2) No matter how chaotic bedtime gets, we always begin with our prayer routine. Sign of the cross (which Eliot loves to do), the Our Father (which he bows for and is so cute), a “Goodnight Jesus and Mary” prayer, followed by another sign of the cross. Eliot has also added the collection of every crucifix in the house coming off the wall for a kiss too… I expect the routine to evolve and become more personal as he gets older, as we incorporate intentions into the mix. Prayer is another priority. 

3) I constantly consider my language to Eliot and try to encourage virtue and success with my words. This doesn’t just mean I watch those swear words (of course I do) but rather that I frame requests and praise intentionally. Instead of always saying, “that’s so sweet) when he does something nice, I say specifics. “That was so kind to kiss your baby sister!” Or “would you please be helpful to mama and bring me a diaper?” Instead of “it’s time for a diaper change, go get your diaper.” It’s only if willful disobedience occurs that we then take him aside and talk about the choices that he has and consequences. Most of the time, we never have to go there. 

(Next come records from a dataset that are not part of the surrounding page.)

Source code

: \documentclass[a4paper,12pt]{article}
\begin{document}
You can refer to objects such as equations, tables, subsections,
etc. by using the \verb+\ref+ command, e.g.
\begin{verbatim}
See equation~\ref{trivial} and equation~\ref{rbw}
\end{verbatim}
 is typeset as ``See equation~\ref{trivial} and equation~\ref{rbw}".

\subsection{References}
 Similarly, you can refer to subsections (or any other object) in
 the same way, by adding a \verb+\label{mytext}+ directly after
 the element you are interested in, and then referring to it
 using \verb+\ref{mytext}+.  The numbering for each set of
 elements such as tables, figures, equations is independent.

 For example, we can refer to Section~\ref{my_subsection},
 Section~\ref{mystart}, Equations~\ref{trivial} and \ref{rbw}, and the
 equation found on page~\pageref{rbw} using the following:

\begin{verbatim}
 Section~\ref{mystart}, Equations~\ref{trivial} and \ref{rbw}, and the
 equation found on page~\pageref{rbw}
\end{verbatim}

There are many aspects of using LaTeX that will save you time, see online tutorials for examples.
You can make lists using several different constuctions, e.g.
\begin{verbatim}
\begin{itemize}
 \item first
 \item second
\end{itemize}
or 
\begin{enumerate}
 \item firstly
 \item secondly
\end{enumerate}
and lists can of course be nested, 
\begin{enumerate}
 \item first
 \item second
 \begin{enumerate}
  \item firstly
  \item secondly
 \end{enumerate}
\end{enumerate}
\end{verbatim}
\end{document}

4) I take fear seriously. I don’t belittle or dismiss a fear that Eliot has, but instead, I try to help him through it. We talk a lot, spend time encouraging him to tell us about it, and we discuss reasons we don’t have to be scared, but can have courage. If it applies, we also do as Daniel Tiger says, and “see what it is, we might feel better.” Right now, Monday’s and Thursday’s are rough because of the trash truck…

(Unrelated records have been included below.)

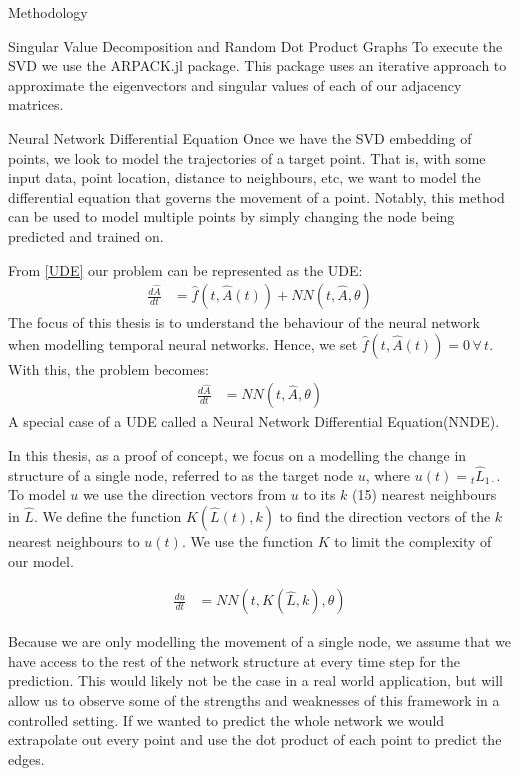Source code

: \documentclass[12pt]{amsbook}
\begin{document}
\begin{chapter}{Methodology}
\begin{section}{Singular Value Decomposition and Random Dot Product Graphs}
        To execute the SVD we use the ARPACK.jl\cite{lehoucq1998arpack} package. This package uses an iterative approach to approximate the eigenvectors and singular values of each of our adjacency matrices\cite{lehoucq1996deflation}. 
    \end{section}   

    \begin{section}{Neural Network Differential Equation}
        Once we have the SVD embedding of points, we look to model the trajectories of a target point. That is, with some input data, point location, distance to neighbours, etc, we want to model the differential equation that governs the movement of a point. Notably, this method can be used to model multiple points by simply changing the node being predicted and trained on. 
            
        From \cref{UDE} our problem can be represented as the UDE:
        \begin{align}
            \frac{d \hat A}{dt} &= \hat f(t,\hat A(t)) + NN(t, \hat A, \theta)
        \end{align}
        The focus of this thesis is to understand the behaviour of the neural network when modelling temporal neural networks. Hence, we set $\hat f(t, \hat A(t))=0 \, \forall \, t$. With this, the problem becomes:
        \begin{align}
            \frac{d \hat A}{dt} &= NN(t, \hat A, \theta)
        \end{align}
        A special case of a UDE called a Neural Network Differential Equation(NNDE).

        In this thesis, as a proof of concept, we focus on a modelling the change in structure of a single node, referred to as the target node $u$, where $u(t)={_t}\hat L_{1\cdot}$. To model $u$ we use the direction vectors from $u$ to its $k$ (15) nearest neighbours in $\hat L$. We define the function $K(\hat L(t), k)$ to find the direction vectors of the $k$ nearest neighbours to $u(t)$. We use the function $K$ to limit the complexity of our model.

        \begin{align}
            \frac{du}{dt} &= NN(t, K(\hat L, k), \theta)
        \end{align}

        Because we are only modelling the movement of a single node, we assume that we have access to the rest of the network structure at every time step for the prediction. This would likely not be the case in a real world application, but will allow us to observe some of the strengths and weaknesses of this framework in a controlled setting. If we wanted to predict the whole network we would extrapolate out every point and use the dot product of each point to predict the edges.
        

\end{section}
\end{chapter}
\end{document}
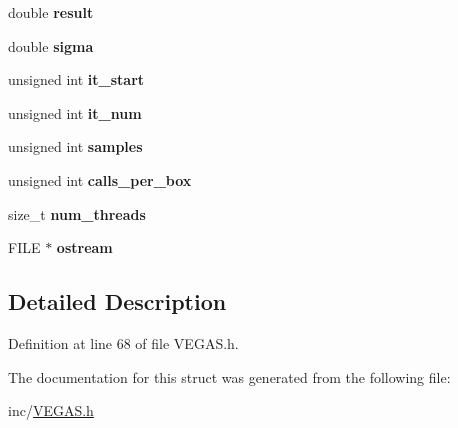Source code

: \begin{DoxyCompactItemize}
\item 
\hypertarget{structMYVEGAS_1_1gsl__monte__vegas__state_a53cf2612f6c29a9807ffc93f931a21ee}{double {\bfseries result}}\label{structMYVEGAS_1_1gsl__monte__vegas__state_a53cf2612f6c29a9807ffc93f931a21ee}

\item 
\hypertarget{structMYVEGAS_1_1gsl__monte__vegas__state_a02c2be5f072c97e35560c6e06590ce3d}{double {\bfseries sigma}}\label{structMYVEGAS_1_1gsl__monte__vegas__state_a02c2be5f072c97e35560c6e06590ce3d}

\item 
\hypertarget{structMYVEGAS_1_1gsl__monte__vegas__state_a1f32d520eb39e45a7240fed6f8cfb3f4}{unsigned int {\bfseries it\-\_\-start}}\label{structMYVEGAS_1_1gsl__monte__vegas__state_a1f32d520eb39e45a7240fed6f8cfb3f4}

\item 
\hypertarget{structMYVEGAS_1_1gsl__monte__vegas__state_a1457495fc811973fbb1ddce11e6dfbff}{unsigned int {\bfseries it\-\_\-num}}\label{structMYVEGAS_1_1gsl__monte__vegas__state_a1457495fc811973fbb1ddce11e6dfbff}

\item 
\hypertarget{structMYVEGAS_1_1gsl__monte__vegas__state_a00ebe227b265d6ef3090234865af6674}{unsigned int {\bfseries samples}}\label{structMYVEGAS_1_1gsl__monte__vegas__state_a00ebe227b265d6ef3090234865af6674}

\item 
\hypertarget{structMYVEGAS_1_1gsl__monte__vegas__state_a9c3829e2fa008d59866fe2a59e83f7c8}{unsigned int {\bfseries calls\-\_\-per\-\_\-box}}\label{structMYVEGAS_1_1gsl__monte__vegas__state_a9c3829e2fa008d59866fe2a59e83f7c8}

\item 
\hypertarget{structMYVEGAS_1_1gsl__monte__vegas__state_a960b4dbe06158a581a9923cc40521d07}{size\-\_\-t {\bfseries num\-\_\-threads}}\label{structMYVEGAS_1_1gsl__monte__vegas__state_a960b4dbe06158a581a9923cc40521d07}

\item 
\hypertarget{structMYVEGAS_1_1gsl__monte__vegas__state_ac3151d55c71b87b4a70b0d394b48b151}{F\-I\-L\-E $\ast$ {\bfseries ostream}}\label{structMYVEGAS_1_1gsl__monte__vegas__state_ac3151d55c71b87b4a70b0d394b48b151}

\end{DoxyCompactItemize}


\subsection{Detailed Description}


Definition at line 68 of file V\-E\-G\-A\-S.\-h.



The documentation for this struct was generated from the following file\-:\begin{DoxyCompactItemize}
\item 
inc/\hyperlink{VEGAS_8h}{V\-E\-G\-A\-S.\-h}\end{DoxyCompactItemize}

5) I persevere through distractions and difficult phases where reading aloud is concerned.  For a while, he would only ever let me read while he bathed. We are slowly getting back into regular book time aside from bath time, and we work hard to make read aloud a ritual, for all the good benefits from doing so in a family. Even if it means reading the same books repeatedly. 

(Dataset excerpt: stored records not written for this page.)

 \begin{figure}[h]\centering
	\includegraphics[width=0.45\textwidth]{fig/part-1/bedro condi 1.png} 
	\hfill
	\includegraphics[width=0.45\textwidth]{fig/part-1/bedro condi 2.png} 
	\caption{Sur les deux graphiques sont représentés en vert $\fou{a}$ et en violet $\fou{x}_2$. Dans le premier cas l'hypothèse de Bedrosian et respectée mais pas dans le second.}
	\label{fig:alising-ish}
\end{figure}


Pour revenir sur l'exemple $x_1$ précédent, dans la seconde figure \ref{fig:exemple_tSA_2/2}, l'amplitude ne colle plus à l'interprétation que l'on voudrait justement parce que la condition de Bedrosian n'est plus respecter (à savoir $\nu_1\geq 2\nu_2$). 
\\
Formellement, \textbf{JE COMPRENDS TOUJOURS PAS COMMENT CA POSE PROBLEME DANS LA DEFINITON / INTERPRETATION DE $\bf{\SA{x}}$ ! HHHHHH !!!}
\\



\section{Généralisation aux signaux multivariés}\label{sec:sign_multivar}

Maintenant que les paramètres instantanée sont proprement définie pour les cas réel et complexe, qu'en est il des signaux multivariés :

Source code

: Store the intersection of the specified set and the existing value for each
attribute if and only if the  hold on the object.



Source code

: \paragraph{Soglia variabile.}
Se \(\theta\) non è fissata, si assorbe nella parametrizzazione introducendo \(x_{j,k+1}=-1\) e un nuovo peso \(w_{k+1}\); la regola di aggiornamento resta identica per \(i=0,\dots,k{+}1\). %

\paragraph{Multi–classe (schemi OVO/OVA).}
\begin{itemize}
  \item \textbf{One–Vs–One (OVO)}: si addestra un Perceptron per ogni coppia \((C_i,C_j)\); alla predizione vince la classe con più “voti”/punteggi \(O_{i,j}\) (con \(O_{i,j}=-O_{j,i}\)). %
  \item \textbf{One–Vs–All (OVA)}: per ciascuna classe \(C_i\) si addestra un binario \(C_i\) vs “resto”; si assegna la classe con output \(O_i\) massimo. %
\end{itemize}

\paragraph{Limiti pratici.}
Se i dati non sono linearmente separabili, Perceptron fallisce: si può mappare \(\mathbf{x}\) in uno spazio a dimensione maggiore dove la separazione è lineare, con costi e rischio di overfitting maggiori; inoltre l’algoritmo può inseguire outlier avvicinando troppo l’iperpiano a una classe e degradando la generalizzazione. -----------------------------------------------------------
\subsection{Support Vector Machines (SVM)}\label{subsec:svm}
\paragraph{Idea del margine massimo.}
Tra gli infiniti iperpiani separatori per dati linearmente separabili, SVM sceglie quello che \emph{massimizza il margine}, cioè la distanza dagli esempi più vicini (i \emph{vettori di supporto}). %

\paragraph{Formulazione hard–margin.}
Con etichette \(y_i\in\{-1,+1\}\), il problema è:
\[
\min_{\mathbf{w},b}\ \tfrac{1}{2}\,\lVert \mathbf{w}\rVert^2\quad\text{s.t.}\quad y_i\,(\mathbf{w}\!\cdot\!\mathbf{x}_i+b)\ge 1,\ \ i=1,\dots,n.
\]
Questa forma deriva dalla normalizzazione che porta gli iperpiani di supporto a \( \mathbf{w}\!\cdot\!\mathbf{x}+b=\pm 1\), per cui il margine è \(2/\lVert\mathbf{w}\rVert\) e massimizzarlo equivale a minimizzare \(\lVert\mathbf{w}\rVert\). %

6) I ask for forgiveness as a parent. If I yell, or lose patience in an obvious way to Eliot, I make a point of asking him to forgive me and asking if I can hug and say sorry. Every person deserves that, and if dr. Suess has taught us anything, it’s that “a person is a person no matter how small.”

7) I slow down to let my son help with everything, even if it’s impractical. Laundry, cooking, cleaning, gardening, writing grocery lists, etc… everything is an opportunity to show patience and encourage learning. 

8) When it comes down to the provision in our home, I try to invite a frugal mindset. He is a little young for this concept, but we try to be good stewards through shopping second hand for clothes, housewares, and toys, and finding coupons and sales for everything from hobbies to groceries. It’s more a family culture thing, I guess, but we want to teach Eliot these concepts to help him be a good steward too. 

I think I really only had about 8 things to notice, because everything else gets a little too specific and into parental preferences, more than I suppose I already did. Reading these posts has been really encouraging and has given me some great ideas for motherhood too! I hope my post helped somebody else that way.


2 thoughts on “Rocking Motherhood

  1. SUCH a great list! You are an awesome momma. I really love the one about considering your language – that’s something I don’t always think about and I know it can make such a difference! I love how I’m learning from others through this challenge 🙂

    • I know about the learning thing! I already picked up a few things to try with Eliot and it’s encouraging to see little bits of repetitive daily motions!
      My friend recommended “the whole brained child” but I haven’t read it yet. Apparently, it has a lot of that “phrase things this way” because it explains what’s going on in a kids brain at every age. I’m excited to read it!